Observatorio de la Deuda en la Globalización. Càtedra Unesco de Sostenibilidad de la UPC

El pasado viernes 13 de julio, el Consejo de Ministros anunció y celebró por todo lo alto una condonación de deuda a los países más empobrecidos y endeudados del mundo que han aceptado entrar en la iniciativa HIPC (por Heavily Indebted Poor Countries). Con ello, el Gobierno dice cumplir con la disposición transitoria segunda de la Ley 38/2006 del 7 de diciembre, reguladora de la Gestión de la Deuda Externa. Esta disposición obliga al Gobierno a presentar un plan para renegociar y, en su caso, cancelar la deuda soberana de los países HIPC contraída con anterioridad al 31 de diciembre de 2003. Ante este anuncio gubernamental no se puede obviar que los países que aceptan entrar en la iniciativa HIPC tienen que pasar duros exámenes del Fondo Monetario Internacional (FMI) durante varios años. Pruebas que conllevan serios ajustes estructurales para sus economías, con graves costes para la población de estos países. Por ello, cabe decir que estas cancelaciones están condicionadas al cumplimiento estricto de las políticas marcadas por el FMI y difícilmente se pueden justificar para generar nuevas oportunidades de desarrollo de estos países, en el sentido de lograr una mayor soberanía política y económica de los mismos. Así mismo, quedan algunas lagunas importantes que no nos permiten celebrar con el Gobierno dicho anuncio. En efecto, de los 41 países HIPC tan sólo 26 tienen deuda con el Estado español. Sin embargo, el Gobierno tan sólo anuncia la ampliación de cancelación de la deuda de 11 países. Por tanto, no entran en este anuncio los 15 países restantes. A fecha de hoy desconocemos, ya que no se facilitan estos datos, si estos últimos países no han entrado en la cancelación porque no tienen deuda comprometida entre el 20 de junio de 1999 (anterior fecha de corte de cancelación) y el 31 de diciembre de 2003 o por si ha habido un "olvido" gubernamental.
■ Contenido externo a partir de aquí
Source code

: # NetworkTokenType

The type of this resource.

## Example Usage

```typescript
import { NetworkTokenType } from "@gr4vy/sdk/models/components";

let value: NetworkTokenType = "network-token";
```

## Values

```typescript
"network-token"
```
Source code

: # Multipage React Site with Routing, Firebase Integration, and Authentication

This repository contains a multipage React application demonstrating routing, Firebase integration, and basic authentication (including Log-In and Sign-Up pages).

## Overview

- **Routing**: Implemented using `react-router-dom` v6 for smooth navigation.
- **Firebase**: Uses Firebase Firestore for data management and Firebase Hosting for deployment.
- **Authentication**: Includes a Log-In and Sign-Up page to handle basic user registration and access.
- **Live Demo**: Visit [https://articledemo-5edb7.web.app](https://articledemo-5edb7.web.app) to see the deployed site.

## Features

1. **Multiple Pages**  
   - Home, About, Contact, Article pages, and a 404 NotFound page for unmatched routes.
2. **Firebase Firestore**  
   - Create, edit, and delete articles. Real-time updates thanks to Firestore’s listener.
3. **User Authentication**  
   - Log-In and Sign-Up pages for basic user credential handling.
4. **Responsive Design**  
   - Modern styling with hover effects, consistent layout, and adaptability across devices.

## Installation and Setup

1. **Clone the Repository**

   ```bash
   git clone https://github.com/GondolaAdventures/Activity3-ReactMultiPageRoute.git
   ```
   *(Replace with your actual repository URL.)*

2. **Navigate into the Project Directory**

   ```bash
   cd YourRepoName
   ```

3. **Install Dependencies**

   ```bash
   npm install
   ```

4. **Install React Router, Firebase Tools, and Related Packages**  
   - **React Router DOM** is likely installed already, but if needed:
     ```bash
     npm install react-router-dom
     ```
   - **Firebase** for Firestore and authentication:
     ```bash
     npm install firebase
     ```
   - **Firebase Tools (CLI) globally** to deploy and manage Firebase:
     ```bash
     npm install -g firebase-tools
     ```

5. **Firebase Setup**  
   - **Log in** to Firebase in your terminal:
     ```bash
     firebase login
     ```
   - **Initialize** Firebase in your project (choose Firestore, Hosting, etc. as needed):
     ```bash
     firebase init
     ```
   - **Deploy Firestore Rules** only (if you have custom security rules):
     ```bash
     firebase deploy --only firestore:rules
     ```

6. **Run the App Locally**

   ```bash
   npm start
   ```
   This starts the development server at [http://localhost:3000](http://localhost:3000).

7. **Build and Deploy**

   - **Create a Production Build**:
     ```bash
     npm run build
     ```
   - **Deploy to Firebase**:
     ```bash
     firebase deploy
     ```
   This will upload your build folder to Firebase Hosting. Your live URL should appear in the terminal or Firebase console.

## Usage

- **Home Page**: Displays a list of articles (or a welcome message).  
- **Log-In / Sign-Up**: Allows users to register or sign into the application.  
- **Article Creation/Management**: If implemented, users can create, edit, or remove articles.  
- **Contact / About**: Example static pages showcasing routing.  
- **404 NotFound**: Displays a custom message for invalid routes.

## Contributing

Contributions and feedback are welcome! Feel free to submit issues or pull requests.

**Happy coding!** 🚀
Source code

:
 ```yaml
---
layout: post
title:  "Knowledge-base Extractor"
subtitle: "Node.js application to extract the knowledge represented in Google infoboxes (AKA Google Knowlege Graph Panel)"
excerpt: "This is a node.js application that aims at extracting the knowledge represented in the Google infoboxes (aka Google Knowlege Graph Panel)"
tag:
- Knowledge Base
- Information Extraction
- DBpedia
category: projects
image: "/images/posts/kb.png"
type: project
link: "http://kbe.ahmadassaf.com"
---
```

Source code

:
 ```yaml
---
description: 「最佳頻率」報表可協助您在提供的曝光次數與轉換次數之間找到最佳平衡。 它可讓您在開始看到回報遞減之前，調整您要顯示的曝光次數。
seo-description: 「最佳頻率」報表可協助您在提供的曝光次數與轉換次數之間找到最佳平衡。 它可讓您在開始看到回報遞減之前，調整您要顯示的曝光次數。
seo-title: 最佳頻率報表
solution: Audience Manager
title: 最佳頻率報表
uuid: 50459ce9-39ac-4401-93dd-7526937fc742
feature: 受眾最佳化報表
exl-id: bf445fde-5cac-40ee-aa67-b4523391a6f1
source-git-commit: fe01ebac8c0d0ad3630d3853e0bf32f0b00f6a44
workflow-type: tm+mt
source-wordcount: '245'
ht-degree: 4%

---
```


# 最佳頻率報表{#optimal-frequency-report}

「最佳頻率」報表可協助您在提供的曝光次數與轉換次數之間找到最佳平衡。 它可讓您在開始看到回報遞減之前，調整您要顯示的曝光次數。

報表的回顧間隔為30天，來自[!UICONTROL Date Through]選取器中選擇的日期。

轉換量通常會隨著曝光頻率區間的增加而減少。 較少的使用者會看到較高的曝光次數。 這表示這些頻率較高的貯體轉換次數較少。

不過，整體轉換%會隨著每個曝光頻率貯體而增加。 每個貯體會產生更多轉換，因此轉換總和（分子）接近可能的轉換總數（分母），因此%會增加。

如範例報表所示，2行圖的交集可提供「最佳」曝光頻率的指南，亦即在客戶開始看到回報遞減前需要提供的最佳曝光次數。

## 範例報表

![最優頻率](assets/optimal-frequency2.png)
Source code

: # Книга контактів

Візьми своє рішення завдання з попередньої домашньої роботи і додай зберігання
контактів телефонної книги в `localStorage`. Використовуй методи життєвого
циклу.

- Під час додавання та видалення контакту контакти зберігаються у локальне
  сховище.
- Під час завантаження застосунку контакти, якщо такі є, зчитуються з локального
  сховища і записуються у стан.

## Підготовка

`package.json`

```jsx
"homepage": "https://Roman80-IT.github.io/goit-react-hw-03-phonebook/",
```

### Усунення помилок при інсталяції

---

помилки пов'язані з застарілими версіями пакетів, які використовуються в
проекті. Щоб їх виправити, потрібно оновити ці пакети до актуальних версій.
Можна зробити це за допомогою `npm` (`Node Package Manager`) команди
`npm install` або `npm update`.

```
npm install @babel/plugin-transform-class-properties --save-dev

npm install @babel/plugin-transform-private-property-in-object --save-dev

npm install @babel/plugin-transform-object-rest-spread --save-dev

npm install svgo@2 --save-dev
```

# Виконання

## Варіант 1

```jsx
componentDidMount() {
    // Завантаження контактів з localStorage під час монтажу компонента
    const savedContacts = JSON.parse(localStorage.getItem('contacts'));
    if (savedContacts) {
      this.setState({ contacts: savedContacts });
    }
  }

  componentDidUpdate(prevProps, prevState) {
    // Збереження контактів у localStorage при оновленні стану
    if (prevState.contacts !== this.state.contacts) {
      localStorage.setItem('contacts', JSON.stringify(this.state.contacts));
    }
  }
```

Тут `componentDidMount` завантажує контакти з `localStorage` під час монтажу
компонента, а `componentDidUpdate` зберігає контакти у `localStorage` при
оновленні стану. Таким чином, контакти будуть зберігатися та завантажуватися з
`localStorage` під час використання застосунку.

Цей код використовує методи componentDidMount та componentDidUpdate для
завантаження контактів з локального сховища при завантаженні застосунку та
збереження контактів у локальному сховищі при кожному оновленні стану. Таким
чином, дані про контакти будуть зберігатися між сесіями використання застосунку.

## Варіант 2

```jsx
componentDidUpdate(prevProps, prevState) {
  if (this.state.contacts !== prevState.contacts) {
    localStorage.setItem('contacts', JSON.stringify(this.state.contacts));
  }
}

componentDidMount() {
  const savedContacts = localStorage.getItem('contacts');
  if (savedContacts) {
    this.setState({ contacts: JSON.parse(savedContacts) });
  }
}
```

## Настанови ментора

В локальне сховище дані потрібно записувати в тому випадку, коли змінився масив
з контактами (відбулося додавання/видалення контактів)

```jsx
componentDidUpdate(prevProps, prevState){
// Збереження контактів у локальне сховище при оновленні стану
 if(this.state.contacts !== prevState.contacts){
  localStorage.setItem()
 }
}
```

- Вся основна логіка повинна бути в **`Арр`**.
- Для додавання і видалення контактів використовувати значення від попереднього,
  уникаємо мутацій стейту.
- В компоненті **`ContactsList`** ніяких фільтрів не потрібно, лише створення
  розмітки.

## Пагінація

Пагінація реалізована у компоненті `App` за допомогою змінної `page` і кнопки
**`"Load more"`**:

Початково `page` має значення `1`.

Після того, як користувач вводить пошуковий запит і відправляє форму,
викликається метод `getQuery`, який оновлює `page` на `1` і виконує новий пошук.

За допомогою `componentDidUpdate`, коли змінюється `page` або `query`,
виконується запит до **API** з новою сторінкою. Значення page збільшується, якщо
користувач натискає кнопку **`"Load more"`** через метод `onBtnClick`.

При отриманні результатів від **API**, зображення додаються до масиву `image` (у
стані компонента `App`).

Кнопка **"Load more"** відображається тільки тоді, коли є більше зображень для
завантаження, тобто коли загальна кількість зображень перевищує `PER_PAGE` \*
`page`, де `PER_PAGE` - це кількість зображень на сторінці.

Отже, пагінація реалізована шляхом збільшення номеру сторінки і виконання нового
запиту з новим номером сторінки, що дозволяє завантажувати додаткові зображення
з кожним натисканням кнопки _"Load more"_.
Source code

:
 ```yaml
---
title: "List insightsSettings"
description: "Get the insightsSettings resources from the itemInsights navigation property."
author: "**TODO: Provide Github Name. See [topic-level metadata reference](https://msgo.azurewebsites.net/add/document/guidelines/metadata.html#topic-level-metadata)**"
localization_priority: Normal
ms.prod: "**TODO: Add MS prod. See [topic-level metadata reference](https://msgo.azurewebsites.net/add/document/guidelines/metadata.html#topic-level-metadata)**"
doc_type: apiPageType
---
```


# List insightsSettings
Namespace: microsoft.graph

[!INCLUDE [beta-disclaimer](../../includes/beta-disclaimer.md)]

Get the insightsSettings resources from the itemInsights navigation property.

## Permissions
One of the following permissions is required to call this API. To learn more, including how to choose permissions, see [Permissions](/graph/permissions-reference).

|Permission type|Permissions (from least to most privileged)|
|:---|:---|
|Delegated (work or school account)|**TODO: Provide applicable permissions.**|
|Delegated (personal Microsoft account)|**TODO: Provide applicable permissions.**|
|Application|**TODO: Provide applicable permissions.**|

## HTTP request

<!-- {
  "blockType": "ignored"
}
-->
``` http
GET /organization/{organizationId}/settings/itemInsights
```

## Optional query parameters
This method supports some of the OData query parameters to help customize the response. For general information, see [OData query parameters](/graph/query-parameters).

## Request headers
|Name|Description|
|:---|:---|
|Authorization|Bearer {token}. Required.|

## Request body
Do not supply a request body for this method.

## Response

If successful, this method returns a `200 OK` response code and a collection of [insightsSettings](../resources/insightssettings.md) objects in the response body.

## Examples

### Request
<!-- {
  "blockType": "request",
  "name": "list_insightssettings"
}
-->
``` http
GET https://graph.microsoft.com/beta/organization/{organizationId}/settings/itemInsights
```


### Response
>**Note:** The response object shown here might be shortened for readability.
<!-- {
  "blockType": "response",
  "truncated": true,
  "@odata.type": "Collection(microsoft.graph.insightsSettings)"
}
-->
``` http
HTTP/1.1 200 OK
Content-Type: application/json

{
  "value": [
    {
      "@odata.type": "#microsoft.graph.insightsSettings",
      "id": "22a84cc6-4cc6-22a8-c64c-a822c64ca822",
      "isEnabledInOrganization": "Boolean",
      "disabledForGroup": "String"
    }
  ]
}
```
Por ello, y para evitar sospechas posiblemente injustificadas, solicitamos al Gobierno total transparencia sobre los datos y grado de cumplimiento de sus compromisos ante esta iniciativa, desde su inicio hasta la fecha. De la misma manera que le animamos a cumplir, dentro del plazo establecido, los otros compromisos a los que debe de dar cumplimento y que están recogidos en la misma ley, como son, principalmente, la presentación de las leyes que deben modificar los mecanismos que continúan generando deuda en los países del Sur. De no ser así, este anuncio puede convertirse en agua de borrajas.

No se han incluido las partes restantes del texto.